**PROBLEM TO SOLVE:** Each entry below should appear again exactly as written, without pictures.

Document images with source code
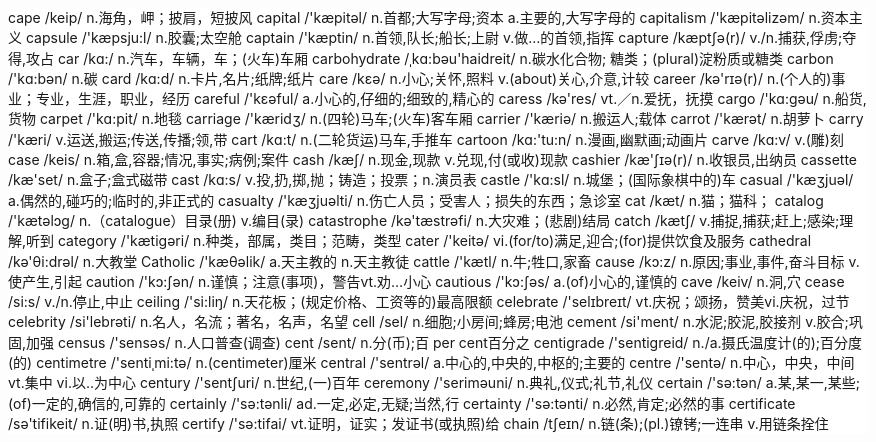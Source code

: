 cape	/keip/	n.海角，岬；披肩，短披风
capital	/'kæpitəl/	n.首都;大写字母;资本 a.主要的,大写字母的
capitalism	/'kæpitəlizəm/	n.资本主义
capsule	/'kæpsju:l/	n.胶囊;太空舱
captain	/'kæptin/	n.首领,队长;船长;上尉 v.做…的首领,指挥
capture	/kæptʃə(r)/	v./n.捕获,俘虏;夺得,攻占
car	/kɑ:/	n.汽车，车辆，车；(火车)车厢
carbohydrate	/ˌkɑ:bəu'haidreit/	n.碳水化合物; 糖类；(plural)淀粉质或糖类
carbon	/'kɑ:bən/	n.碳
card	/kɑ:d/	n.卡片,名片;纸牌;纸片
care	/kεə/	n.小心;关怀,照料 v.(about)关心,介意,计较
career	/kə'rɪə(r)/	n.(个人的)事业；专业，生涯，职业，经历
careful	/'kεəful/	a.小心的,仔细的;细致的,精心的
caress	/kə'res/	vt.／n.爱抚，抚摸
cargo	/'kɑ:gəu/	n.船货,货物
carpet	/'kɑ:pit/	n.地毯
carriage	/'kæridʒ/	n.(四轮)马车;(火车)客车厢
carrier	/'kæriə/	n.搬运人;载体
carrot	/'kærət/	n.胡萝卜
carry	/'kæri/	v.运送,搬运;传送,传播;领,带
cart	/kɑ:t/	n.(二轮货运)马车,手推车
cartoon	/kɑ:'tu:n/	n.漫画,幽默画;动画片
carve	/kɑ:v/	v.(雕)刻
case	/keis/	n.箱,盒,容器;情况,事实;病例;案件
cash	/kæʃ/	n.现金,现款 v.兑现,付(或收)现款
cashier	/kæ'ʃɪə(r)/	n.收银员,出纳员
cassette	/kæ'set/	n.盒子;盒式磁带
cast	/kɑ:s/	v.投,扔,掷,抛；铸造；投票；n.演员表
castle	/'kɑ:sl/	n.城堡；(国际象棋中的)车
casual	/'kæʒjuəl/	a.偶然的,碰巧的;临时的,非正式的
casualty	/'kæʒjuəlti/	n.伤亡人员；受害人；损失的东西；急诊室
cat	/kæt/	n.猫；猫科；
catalog	/'kætəlɔg/	n.（catalogue）目录(册) v.编目(录)
catastrophe	/kə'tæstrəfi/	n.大灾难；(悲剧)结局
catch	/kætʃ/	v.捕捉,捕获;赶上;感染;理解,听到
category	/'kætigəri/	n.种类，部属，类目；范畴，类型
cater	/'keitə/	vi.(for/to)满足,迎合;(for)提供饮食及服务
cathedral	/kə'θi:drəl/	n.大教堂
Catholic	/'kæθəlik/	a.天主教的 n.天主教徒
cattle	/'kætl/	n.牛;牲口,家畜
cause	/kɔ:z/	n.原因;事业,事件,奋斗目标 v.使产生,引起
caution	/'kɔ:ʃən/	n.谨慎；注意(事项)，警告vt.劝…小心
cautious	/'kɔ:ʃəs/	a.(of)小心的,谨慎的
cave	/keiv/	n.洞,穴
cease	/si:s/	v./n.停止,中止
ceiling	/'si:liŋ/	n.天花板；(规定价格、工资等的)最高限额
celebrate	/'selɪbreɪt/	vt.庆祝；颂扬，赞美vi.庆祝，过节
celebrity	/si'lebrəti/	n.名人，名流；著名，名声，名望
cell	/sel/	n.细胞;小房间;蜂房;电池
cement	/si'ment/	n.水泥;胶泥,胶接剂 v.胶合;巩固,加强
census	/'sensəs/	n.人口普查(调查)
cent	/sent/	n.分(币);百 per cent百分之
centigrade	/'sentigreid/	n./a.摄氏温度计(的);百分度(的)
centimetre	/'sentiˌmi:tə/	n.(centimeter)厘米
central	/'sentrəl/	a.中心的,中央的,中枢的;主要的
centre	/'sentə/	n.中心，中央，中间 vt.集中 vi.以..为中心
century	/'sentʃuri/	n.世纪,(一)百年
ceremony	/'seriməuni/	n.典礼,仪式;礼节,礼仪
certain	/'sə:tən/	a.某,某一,某些;(of)一定的,确信的,可靠的
certainly	/'sə:tənli/	ad.一定,必定,无疑;当然,行
certainty	/'sə:tənti/	n.必然,肯定;必然的事
certificate	/sə'tifikeit/	n.证(明)书,执照
certify	/'sə:tifai/	vt.证明，证实；发证书(或执照)给
chain	/tʃeɪn/	n.链(条);(pl.)镣铐;一连串 v.用链条拴住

**TASK ANSWER:**
Source code

: cape	/keip/	n.海角，岬；披肩，短披风
capital	/'kæpitəl/	n.首都;大写字母;资本 a.主要的,大写字母的
capitalism	/'kæpitəlizəm/	n.资本主义
capsule	/'kæpsju:l/	n.胶囊;太空舱
captain	/'kæptin/	n.首领,队长;船长;上尉 v.做…的首领,指挥
capture	/kæptʃə(r)/	v./n.捕获,俘虏;夺得,攻占
car	/kɑ:/	n.汽车，车辆，车；(火车)车厢
carbohydrate	/ˌkɑ:bəu'haidreit/	n.碳水化合物; 糖类；(plural)淀粉质或糖类
carbon	/'kɑ:bən/	n.碳
card	/kɑ:d/	n.卡片,名片;纸牌;纸片
care	/kεə/	n.小心;关怀,照料 v.(about)关心,介意,计较
career	/kə'rɪə(r)/	n.(个人的)事业；专业，生涯，职业，经历
careful	/'kεəful/	a.小心的,仔细的;细致的,精心的
caress	/kə'res/	vt.／n.爱抚，抚摸
cargo	/'kɑ:gəu/	n.船货,货物
carpet	/'kɑ:pit/	n.地毯
carriage	/'kæridʒ/	n.(四轮)马车;(火车)客车厢
carrier	/'kæriə/	n.搬运人;载体
carrot	/'kærət/	n.胡萝卜
carry	/'kæri/	v.运送,搬运;传送,传播;领,带
cart	/kɑ:t/	n.(二轮货运)马车,手推车
cartoon	/kɑ:'tu:n/	n.漫画,幽默画;动画片
carve	/kɑ:v/	v.(雕)刻
case	/keis/	n.箱,盒,容器;情况,事实;病例;案件
cash	/kæʃ/	n.现金,现款 v.兑现,付(或收)现款
cashier	/kæ'ʃɪə(r)/	n.收银员,出纳员
cassette	/kæ'set/	n.盒子;盒式磁带
cast	/kɑ:s/	v.投,扔,掷,抛；铸造；投票；n.演员表
castle	/'kɑ:sl/	n.城堡；(国际象棋中的)车
casual	/'kæʒjuəl/	a.偶然的,碰巧的;临时的,非正式的
casualty	/'kæʒjuəlti/	n.伤亡人员；受害人；损失的东西；急诊室
cat	/kæt/	n.猫；猫科；
catalog	/'kætəlɔg/	n.（catalogue）目录(册) v.编目(录)
catastrophe	/kə'tæstrəfi/	n.大灾难；(悲剧)结局
catch	/kætʃ/	v.捕捉,捕获;赶上;感染;理解,听到
category	/'kætigəri/	n.种类，部属，类目；范畴，类型
cater	/'keitə/	vi.(for/to)满足,迎合;(for)提供饮食及服务
cathedral	/kə'θi:drəl/	n.大教堂
Catholic	/'kæθəlik/	a.天主教的 n.天主教徒
cattle	/'kætl/	n.牛;牲口,家畜
cause	/kɔ:z/	n.原因;事业,事件,奋斗目标 v.使产生,引起
caution	/'kɔ:ʃən/	n.谨慎；注意(事项)，警告vt.劝…小心
cautious	/'kɔ:ʃəs/	a.(of)小心的,谨慎的
cave	/keiv/	n.洞,穴
cease	/si:s/	v./n.停止,中止
ceiling	/'si:liŋ/	n.天花板；(规定价格、工资等的)最高限额
celebrate	/'selɪbreɪt/	vt.庆祝；颂扬，赞美vi.庆祝，过节
celebrity	/si'lebrəti/	n.名人，名流；著名，名声，名望
cell	/sel/	n.细胞;小房间;蜂房;电池
cement	/si'ment/	n.水泥;胶泥,胶接剂 v.胶合;巩固,加强
census	/'sensəs/	n.人口普查(调查)
cent	/sent/	n.分(币);百 per cent百分之
centigrade	/'sentigreid/	n./a.摄氏温度计(的);百分度(的)
centimetre	/'sentiˌmi:tə/	n.(centimeter)厘米
central	/'sentrəl/	a.中心的,中央的,中枢的;主要的
centre	/'sentə/	n.中心，中央，中间 vt.集中 vi.以..为中心
century	/'sentʃuri/	n.世纪,(一)百年
ceremony	/'seriməuni/	n.典礼,仪式;礼节,礼仪
certain	/'sə:tən/	a.某,某一,某些;(of)一定的,确信的,可靠的
certainly	/'sə:tənli/	ad.一定,必定,无疑;当然,行
certainty	/'sə:tənti/	n.必然,肯定;必然的事
certificate	/sə'tifikeit/	n.证(明)书,执照
certify	/'sə:tifai/	vt.证明，证实；发证书(或执照)给
chain	/tʃeɪn/	n.链(条);(pl.)镣铐;一连串 v.用链条拴住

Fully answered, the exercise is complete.